Foundations Before Agents: The Unsexy Work That Decides Whether AI Works

Almost every failed AI project I've been called in to look at has the same shape. The agent works in the demo. It works on the founder's laptop. It works on the three cherry-picked examples in the pitch deck. Then it goes live, touches the real business, and starts quietly producing answers that are subtly — or spectacularly — wrong.

Nobody wants to hear that the problem isn't the model. The model is the exciting bit. The problem is almost always what is underneath it or what is wrapped around it: in the data the agent is reading, the systems it's reaching into, and the scaffolding nobody built to run it safely or provide more relevant answers.

In the pillar piece on the three fates of AI adoption, I described the "surfing" business as one that rebuilt its foundations before the agents went live. This is the post about what that actually means — written for the business owner who keeps hearing the word "foundations" and isn't sure what's in scope.
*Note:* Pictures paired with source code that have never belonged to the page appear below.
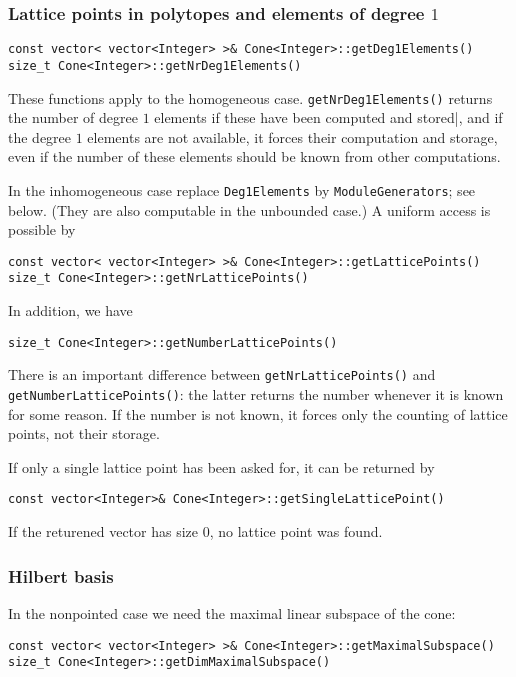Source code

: \begin{small}
\subsubsection{Lattice points in polytopes and elements of degree $1$}

\begin{Verbatim}
const vector< vector<Integer> >& Cone<Integer>::getDeg1Elements()
size_t Cone<Integer>::getNrDeg1Elements()
\end{Verbatim}
These functions apply to the homogeneous case. \verb|getNrDeg1Elements()| returns the number of degree $1$ elements if these have been computed and stored|, and if the degree $1$ elements are not available, it forces their computation and storage, even if the number of these elements should be known from other computations.

In the inhomogeneous case replace \verb|Deg1Elements| by \verb|ModuleGenerators|; see below. (They are also computable in the unbounded case.) A uniform access is possible by
\begin{Verbatim}
const vector< vector<Integer> >& Cone<Integer>::getLatticePoints()
size_t Cone<Integer>::getNrLatticePoints()
\end{Verbatim}

In addition, we have
\begin{Verbatim}
size_t Cone<Integer>::getNumberLatticePoints()
\end{Verbatim}
There is an important difference between \verb|getNrLatticePoints()| and \verb|getNumberLatticePoints()|: the latter returns the number whenever it is known for some reason. If the number is not known, it forces only the counting of lattice points, not their storage.

If only a single lattice point has been asked for, it can be returned by 
\begin{Verbatim}
const vector<Integer>& Cone<Integer>::getSingleLatticePoint()
\end{Verbatim}
If the returened vector has size $0$, no lattice point was found.

\subsubsection{Hilbert basis}\label{HB_lib}

In the nonpointed case we need the maximal linear subspace of the cone:
\begin{Verbatim}
const vector< vector<Integer> >& Cone<Integer>::getMaximalSubspace()
size_t Cone<Integer>::getDimMaximalSubspace()
\end{Verbatim}


\end{small}
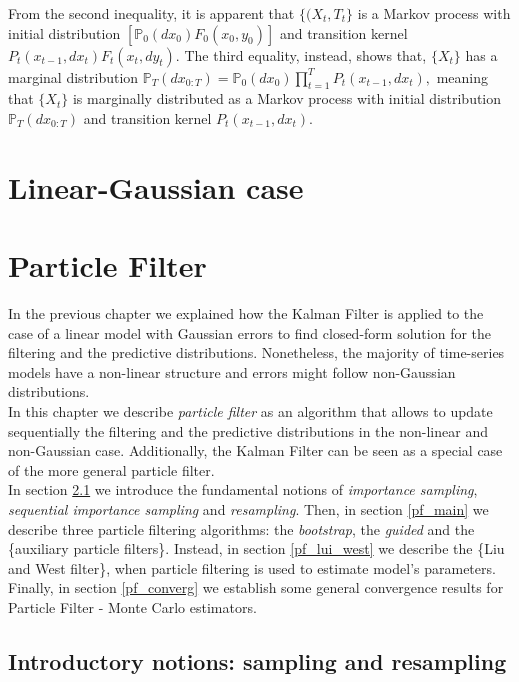 \documentclass[
]{book}
\theoremstyle{break}
\theoremstyle{nonumberplain}
\begin{document}
From the second inequality, it is apparent that \(\{(X_t,T_t\}\) is a
Markov process with initial distribution
\([\mathbb{P}_0(dx_0)F_0(x_0,y_0)]\) and transition kernel
\(P_t(x_{t-1},dx_t)F_t(x_t,dy_t).\) The third equality, instead, shows
that, \(\{X_t\}\) has a marginal distribution
\(\mathbb{P}_T(dx_{0:T})=\mathbb{P}_0(dx_0)\prod_{t=1}^T P_t(x_{t-1},dx_t),\)
meaning that \(\{X_t\}\) is marginally distributed as a Markov process
with initial distribution \(\mathbb{P}_T(dx_{0:T})\) and transition
kernel \(P_t(x_{t-1},dx_t).\)

\chapter{Linear-Gaussian case}

\chapter{Particle Filter}

In the previous chapter we explained how the Kalman Filter is applied to
the case of a linear model with Gaussian errors to find closed-form
solution for the filtering and the predictive distributions.
Nonetheless, the majority of time-series models have a non-linear
structure and errors might follow non-Gaussian distributions.\\
In this chapter we describe \textit{particle filter} as an algorithm
that allows to update sequentially the filtering and the predictive
distributions in the non-linear and non-Gaussian case. Additionally, the
Kalman Filter can be seen as a special case of the more general particle
filter.\\
In section \ref{pf_intro} we introduce the fundamental notions of
\textit{importance sampling}, \textit{sequential importance sampling}
and \textit{resampling}. Then, in section \ref{pf_main} we describe
three particle filtering algorithms: the \textit{bootstrap}, the
\textit{guided} and the \{auxiliary particle filters\}. Instead, in
section \ref{pf_lui_west} we describe the \{Liu and West filter\}, when
particle filtering is used to estimate model's parameters. Finally, in
section \ref{pf_converg} we establish some general convergence results
for Particle Filter - Monte Carlo estimators.

\section{Introductory notions: sampling and resampling}\label{pf_intro}
\end{document}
The same supplier, the same quote — and what's actually broken

Take the B2B supplier from the pillar piece. An enquiry comes in. A rep needs to produce a quote. To do that, three things have to be true:

There is one answer to what this product is and what it costs.
There is a real-time answer to whether it's in stock.
There is one version of who this customer is and what they've bought before.

In most real-world, messy businesses, the so-called source of truth can overlap everywhere. There are three product lists with overlapping SKUs. The stock figure in the ERP lags the warehouse by a day. The customer exists three times in the CRM under slightly different names. A human rep handles this by knowing which version to trust — they've worked there for eight years.

The moment you put an AI agent in that rep's seat, the workaround stops working. The agent doesn't know which file is authoritative. It will confidently pick one, quote off it, and send the email. And because the output looks polished, nobody catches the error until the customer does.

This is the foundation problem in one sentence: AI removes the human who was silently absorbing your data quality issues.

The foundation isn't one thing — it's three layers

When people say "foundations," they usually mean "clean up the data." That's one layer, and it's the one everyone fixates on. But a foundation that an agent can actually run on top of has three distinct layers, and most stuck projects are missing the second or third entirely — which is exactly why they never escape the testing phase.

Layer 1: Data — what the agent reads from

The raw material. One source of truth for the entities your business runs on, records that have been de-duplicated and reconciled, documents the agent can actually search. If this layer is wrong, the agent is confidently wrong, because it's reasoning over bad inputs.

This is the layer everyone understands, so it's the one that gets the budget. It's necessary. It is nowhere near sufficient.

Layer 2: Systems — what the agent acts through

Data sitting in a clean database doesn't do anything. The work happens in your ERP, your CRM, your warehouse system, your inbox — and those systems change minute to minute. This layer is the live, governed connection between the agent and the operational tools where work actually flows: the ability to read current stock, write a quote, update an order, with the same access controls a human user would have.

An agent that can reason but can't do anything is a chatbot. An agent that can do everything because nobody scoped its access is a liability. Layer 2 is getting this boundary right.

Layer 3: The harness — what makes the agent safe to run

This is the layer almost nobody plans for, and it's the one that decides whether a working demo ever becomes a working system. The harness is the scaffolding around the agent:

Orchestration — managing multi-step tasks, retries, and hand-offs, so the agent runs reliably and not just once in a notebook.
Observability — logging what the agent was asked, what data it pulled, and what it produced, so you can debug a bad output instead of guessing.
Evaluation — a way to measure quality before and after every change, so you can actually exit the testing phase with confidence rather than hoping.
Guardrails and human-in-the-loop — limits, escalation paths, and checkpoints, so a wrong answer gets caught before it reaches a customer.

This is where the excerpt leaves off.